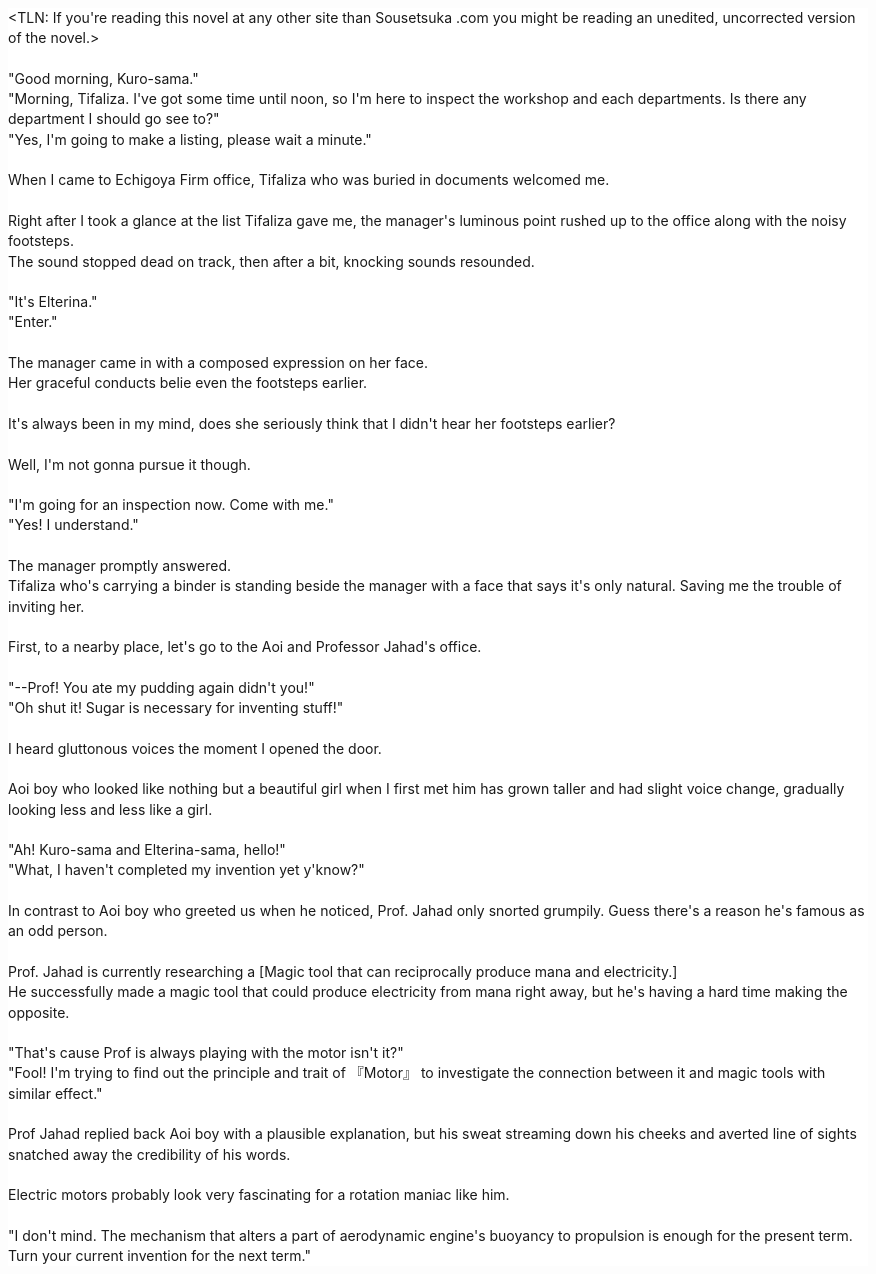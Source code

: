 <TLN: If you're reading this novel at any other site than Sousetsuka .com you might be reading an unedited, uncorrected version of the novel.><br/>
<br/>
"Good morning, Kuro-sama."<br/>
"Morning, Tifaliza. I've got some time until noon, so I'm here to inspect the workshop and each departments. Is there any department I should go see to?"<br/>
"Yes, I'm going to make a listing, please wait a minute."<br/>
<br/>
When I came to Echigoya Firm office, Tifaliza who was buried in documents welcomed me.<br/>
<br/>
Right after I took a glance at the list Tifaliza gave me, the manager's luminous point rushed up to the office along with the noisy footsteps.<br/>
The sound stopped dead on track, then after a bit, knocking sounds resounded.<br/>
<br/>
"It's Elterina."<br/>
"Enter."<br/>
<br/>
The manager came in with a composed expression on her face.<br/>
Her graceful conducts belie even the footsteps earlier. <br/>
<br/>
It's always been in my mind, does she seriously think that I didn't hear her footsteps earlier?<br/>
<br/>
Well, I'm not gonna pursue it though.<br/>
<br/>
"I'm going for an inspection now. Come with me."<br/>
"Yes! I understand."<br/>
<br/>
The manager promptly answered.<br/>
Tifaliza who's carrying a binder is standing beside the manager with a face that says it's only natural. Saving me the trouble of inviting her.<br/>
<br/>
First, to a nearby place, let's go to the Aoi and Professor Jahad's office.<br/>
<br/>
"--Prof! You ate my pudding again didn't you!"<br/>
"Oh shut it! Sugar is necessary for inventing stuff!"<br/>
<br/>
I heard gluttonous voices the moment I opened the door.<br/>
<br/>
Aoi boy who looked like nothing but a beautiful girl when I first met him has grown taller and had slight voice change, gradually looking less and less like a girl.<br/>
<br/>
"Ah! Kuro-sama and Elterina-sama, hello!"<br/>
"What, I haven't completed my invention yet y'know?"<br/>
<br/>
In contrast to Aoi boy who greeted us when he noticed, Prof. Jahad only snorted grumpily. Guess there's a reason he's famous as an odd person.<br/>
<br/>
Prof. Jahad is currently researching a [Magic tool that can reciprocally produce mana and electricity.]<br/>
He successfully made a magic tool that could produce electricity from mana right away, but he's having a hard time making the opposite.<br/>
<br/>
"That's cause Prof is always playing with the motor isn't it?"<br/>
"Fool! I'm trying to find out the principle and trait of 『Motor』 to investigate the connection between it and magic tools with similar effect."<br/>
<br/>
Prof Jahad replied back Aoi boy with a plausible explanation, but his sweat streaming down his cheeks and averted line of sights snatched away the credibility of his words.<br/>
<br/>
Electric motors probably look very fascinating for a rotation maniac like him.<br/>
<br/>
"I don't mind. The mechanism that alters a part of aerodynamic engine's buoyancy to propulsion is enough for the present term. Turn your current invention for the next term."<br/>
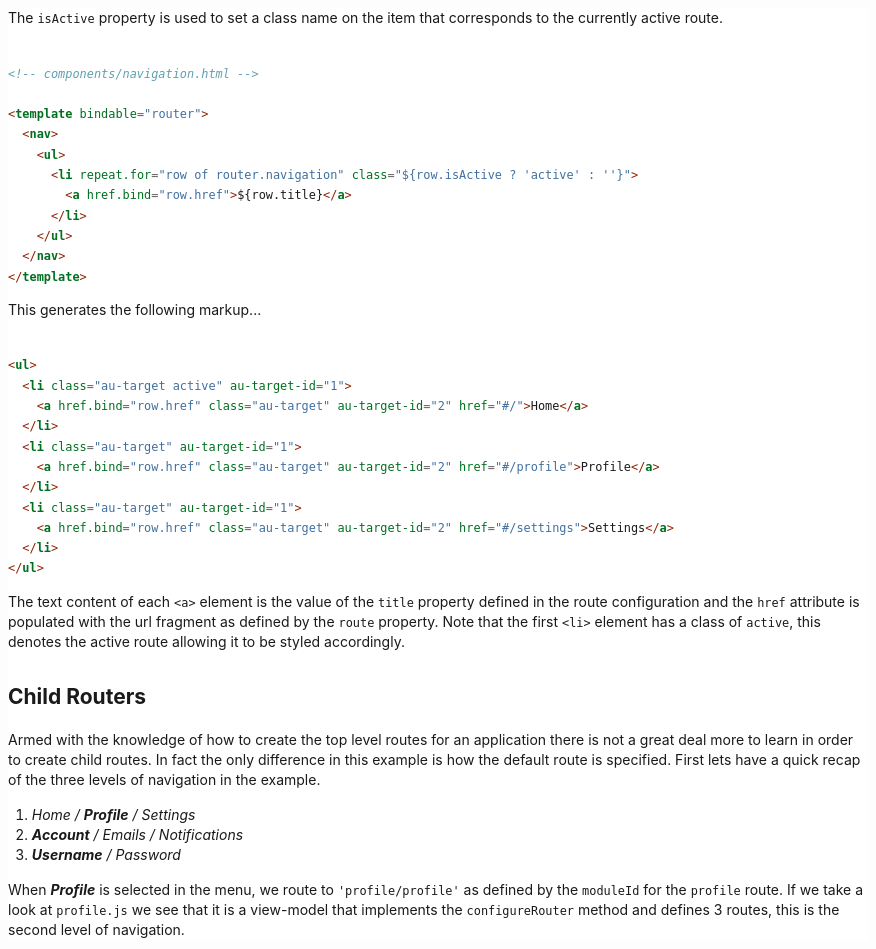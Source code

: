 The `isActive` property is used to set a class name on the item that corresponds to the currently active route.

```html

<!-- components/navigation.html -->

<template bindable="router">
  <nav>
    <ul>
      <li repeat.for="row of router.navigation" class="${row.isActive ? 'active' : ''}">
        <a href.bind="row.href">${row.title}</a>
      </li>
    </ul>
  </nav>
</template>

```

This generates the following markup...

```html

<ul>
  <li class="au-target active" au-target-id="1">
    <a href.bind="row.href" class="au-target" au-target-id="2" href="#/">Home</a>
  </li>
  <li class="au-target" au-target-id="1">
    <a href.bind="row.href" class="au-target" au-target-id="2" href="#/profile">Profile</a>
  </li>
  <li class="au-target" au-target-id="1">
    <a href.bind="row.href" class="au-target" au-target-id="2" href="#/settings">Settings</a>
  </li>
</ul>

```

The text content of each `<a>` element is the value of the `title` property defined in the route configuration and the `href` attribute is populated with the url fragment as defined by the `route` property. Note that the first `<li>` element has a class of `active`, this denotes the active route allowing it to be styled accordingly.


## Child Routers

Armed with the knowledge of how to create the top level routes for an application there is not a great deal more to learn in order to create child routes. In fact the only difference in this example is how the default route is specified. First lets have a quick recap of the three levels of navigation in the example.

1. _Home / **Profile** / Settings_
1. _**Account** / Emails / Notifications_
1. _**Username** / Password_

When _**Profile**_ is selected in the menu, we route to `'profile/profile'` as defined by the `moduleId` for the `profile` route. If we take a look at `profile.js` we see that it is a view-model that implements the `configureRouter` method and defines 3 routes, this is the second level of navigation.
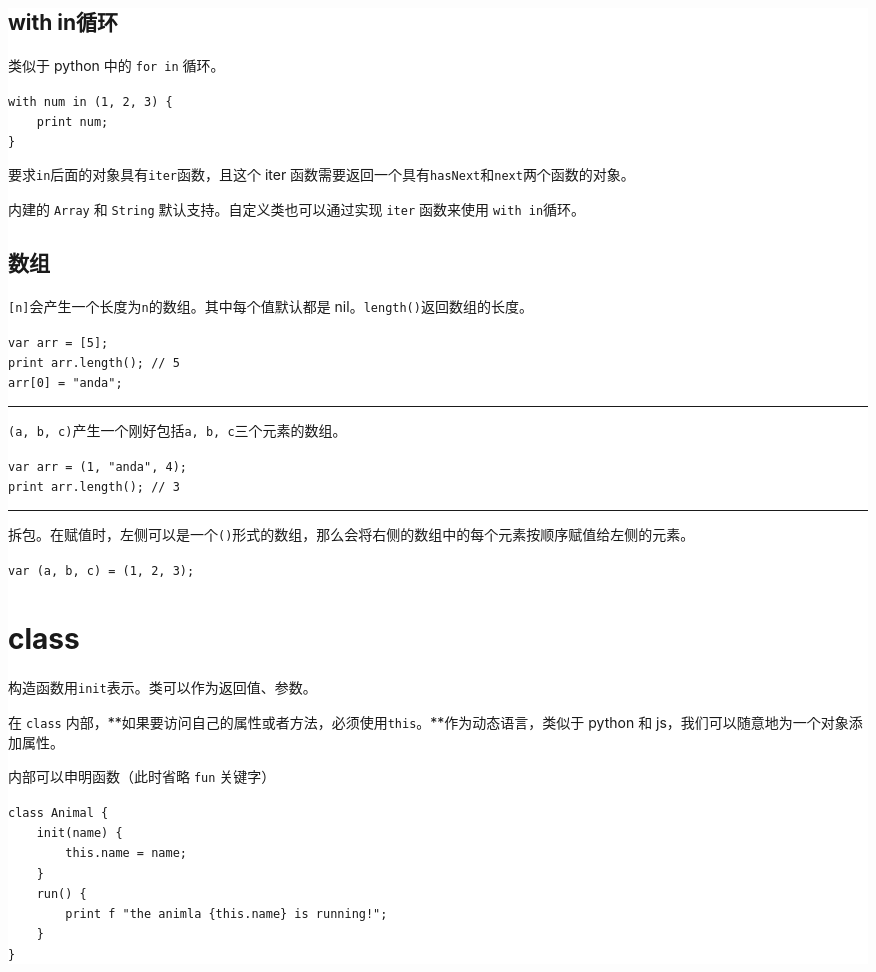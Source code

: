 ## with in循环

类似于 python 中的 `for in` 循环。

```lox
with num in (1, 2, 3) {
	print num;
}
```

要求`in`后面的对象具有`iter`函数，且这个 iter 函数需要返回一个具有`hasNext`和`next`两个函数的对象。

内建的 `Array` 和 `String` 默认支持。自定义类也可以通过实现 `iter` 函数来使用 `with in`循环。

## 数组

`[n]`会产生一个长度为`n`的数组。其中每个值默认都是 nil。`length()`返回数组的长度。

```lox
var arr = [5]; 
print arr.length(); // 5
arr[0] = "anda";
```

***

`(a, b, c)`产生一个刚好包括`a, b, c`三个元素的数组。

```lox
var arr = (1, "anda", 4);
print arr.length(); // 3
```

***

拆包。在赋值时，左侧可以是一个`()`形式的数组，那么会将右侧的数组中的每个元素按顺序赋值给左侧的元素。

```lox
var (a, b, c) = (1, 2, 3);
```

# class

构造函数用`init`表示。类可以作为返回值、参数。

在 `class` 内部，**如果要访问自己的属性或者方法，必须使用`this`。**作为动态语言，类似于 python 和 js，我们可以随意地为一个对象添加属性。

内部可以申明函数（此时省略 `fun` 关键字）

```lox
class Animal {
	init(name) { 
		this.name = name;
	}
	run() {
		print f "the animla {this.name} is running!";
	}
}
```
——
#### Exercise instructions:
Count how many lines in the records above hold the word "sama", and answer with that number alone.

#### Response:
2